(INPUT DATA)

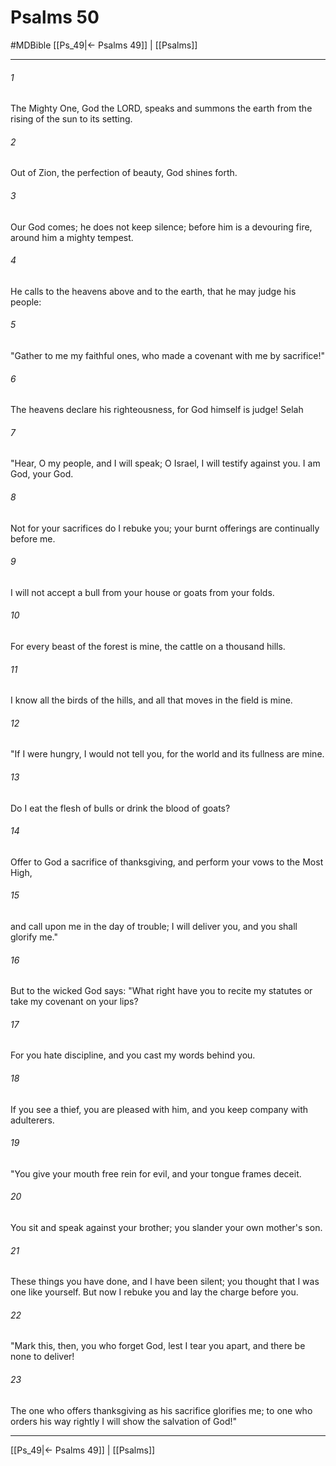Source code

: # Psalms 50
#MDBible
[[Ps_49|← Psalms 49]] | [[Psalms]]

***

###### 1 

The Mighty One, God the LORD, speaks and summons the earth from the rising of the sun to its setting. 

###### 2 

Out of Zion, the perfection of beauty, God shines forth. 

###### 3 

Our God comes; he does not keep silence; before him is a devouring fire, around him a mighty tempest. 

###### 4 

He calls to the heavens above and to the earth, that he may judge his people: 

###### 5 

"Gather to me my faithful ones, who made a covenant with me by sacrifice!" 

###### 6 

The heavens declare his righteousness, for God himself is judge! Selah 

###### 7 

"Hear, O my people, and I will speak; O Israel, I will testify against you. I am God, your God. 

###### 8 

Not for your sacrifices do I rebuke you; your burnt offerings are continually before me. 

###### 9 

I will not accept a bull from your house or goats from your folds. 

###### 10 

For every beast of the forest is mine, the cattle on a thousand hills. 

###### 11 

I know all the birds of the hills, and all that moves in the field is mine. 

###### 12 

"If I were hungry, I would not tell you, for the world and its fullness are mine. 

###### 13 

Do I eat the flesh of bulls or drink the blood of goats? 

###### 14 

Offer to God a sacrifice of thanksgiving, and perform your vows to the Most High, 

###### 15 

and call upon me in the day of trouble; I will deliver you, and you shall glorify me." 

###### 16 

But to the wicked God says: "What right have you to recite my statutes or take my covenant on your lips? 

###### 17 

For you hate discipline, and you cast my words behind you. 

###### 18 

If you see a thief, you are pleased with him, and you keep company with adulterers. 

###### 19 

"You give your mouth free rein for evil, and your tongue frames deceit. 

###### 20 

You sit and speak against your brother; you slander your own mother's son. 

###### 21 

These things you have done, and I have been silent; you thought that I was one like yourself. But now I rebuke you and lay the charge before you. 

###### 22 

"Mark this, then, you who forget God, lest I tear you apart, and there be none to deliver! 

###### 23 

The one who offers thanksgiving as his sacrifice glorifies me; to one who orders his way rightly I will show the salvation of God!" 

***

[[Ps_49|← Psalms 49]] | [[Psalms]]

(End INPUT DATA)
(INPUT DATA)

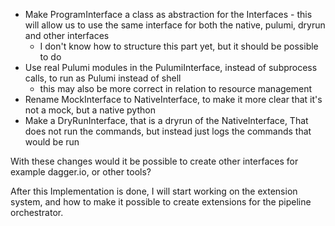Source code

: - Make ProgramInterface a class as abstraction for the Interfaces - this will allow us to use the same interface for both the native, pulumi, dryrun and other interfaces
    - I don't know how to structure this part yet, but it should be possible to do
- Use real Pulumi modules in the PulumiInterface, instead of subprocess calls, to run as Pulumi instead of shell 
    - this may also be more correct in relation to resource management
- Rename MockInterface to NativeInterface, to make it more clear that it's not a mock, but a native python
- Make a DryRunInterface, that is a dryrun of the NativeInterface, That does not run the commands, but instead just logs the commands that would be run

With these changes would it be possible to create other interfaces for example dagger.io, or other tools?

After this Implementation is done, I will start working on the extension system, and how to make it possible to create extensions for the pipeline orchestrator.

(End INPUT DATA)
(INPUT DATA)

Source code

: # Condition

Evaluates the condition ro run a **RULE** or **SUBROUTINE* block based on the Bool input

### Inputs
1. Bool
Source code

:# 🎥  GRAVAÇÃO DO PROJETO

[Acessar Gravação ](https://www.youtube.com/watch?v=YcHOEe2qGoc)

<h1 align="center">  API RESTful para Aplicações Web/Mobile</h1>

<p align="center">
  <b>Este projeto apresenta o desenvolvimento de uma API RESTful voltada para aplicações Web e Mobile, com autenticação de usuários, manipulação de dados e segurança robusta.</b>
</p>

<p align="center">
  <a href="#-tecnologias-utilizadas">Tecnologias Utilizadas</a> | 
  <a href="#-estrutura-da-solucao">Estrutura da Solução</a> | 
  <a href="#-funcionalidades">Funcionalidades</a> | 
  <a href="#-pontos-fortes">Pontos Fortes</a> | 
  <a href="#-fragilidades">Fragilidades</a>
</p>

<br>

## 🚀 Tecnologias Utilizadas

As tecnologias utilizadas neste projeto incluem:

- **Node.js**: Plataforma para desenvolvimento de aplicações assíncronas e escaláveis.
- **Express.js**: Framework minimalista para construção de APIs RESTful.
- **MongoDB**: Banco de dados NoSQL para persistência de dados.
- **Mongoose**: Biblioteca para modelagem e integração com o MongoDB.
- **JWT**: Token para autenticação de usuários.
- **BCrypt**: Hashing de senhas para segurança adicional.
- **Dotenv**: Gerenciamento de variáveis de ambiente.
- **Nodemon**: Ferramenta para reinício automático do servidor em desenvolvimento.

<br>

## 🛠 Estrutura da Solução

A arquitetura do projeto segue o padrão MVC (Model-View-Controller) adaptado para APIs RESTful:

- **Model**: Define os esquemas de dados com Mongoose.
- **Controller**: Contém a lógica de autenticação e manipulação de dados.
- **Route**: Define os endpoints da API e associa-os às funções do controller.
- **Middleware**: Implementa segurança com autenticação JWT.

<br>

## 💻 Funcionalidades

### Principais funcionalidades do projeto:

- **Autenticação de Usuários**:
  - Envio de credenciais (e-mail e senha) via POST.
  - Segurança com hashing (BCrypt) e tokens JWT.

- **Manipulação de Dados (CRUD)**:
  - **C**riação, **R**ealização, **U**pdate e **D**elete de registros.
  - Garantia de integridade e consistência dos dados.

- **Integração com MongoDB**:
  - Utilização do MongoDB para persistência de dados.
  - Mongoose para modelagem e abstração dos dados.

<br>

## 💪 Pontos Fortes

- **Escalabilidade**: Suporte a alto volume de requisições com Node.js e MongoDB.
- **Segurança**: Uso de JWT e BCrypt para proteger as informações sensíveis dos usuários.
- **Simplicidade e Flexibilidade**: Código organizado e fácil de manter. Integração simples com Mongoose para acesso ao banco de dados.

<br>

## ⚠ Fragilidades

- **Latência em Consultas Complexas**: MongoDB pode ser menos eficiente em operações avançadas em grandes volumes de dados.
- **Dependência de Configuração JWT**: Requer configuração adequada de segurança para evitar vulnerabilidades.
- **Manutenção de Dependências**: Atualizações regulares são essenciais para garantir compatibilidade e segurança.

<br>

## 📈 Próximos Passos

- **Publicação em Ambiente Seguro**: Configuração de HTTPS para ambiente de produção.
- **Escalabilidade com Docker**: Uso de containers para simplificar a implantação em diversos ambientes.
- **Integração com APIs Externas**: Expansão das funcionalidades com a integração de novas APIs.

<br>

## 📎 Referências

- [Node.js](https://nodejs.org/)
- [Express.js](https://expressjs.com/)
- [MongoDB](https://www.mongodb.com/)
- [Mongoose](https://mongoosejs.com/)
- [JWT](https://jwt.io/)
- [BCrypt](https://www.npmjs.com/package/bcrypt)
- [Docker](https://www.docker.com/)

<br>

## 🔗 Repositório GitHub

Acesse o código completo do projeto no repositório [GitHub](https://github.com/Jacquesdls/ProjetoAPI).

(End INPUT DATA)

Please go line by line through the records above, copying each one that holds the string "Mongoose".

◆ RESPONSE TO THE TASK
- **Mongoose**: Biblioteca para modelagem e integração com o MongoDB.
- **Model**: Define os esquemas de dados com Mongoose.
  - Mongoose para modelagem e abstração dos dados.
- **Simplicidade e Flexibilidade**: Código organizado e fácil de manter. Integração simples com Mongoose para acesso ao banco de dados.
- [Mongoose](https://mongoosejs.com/)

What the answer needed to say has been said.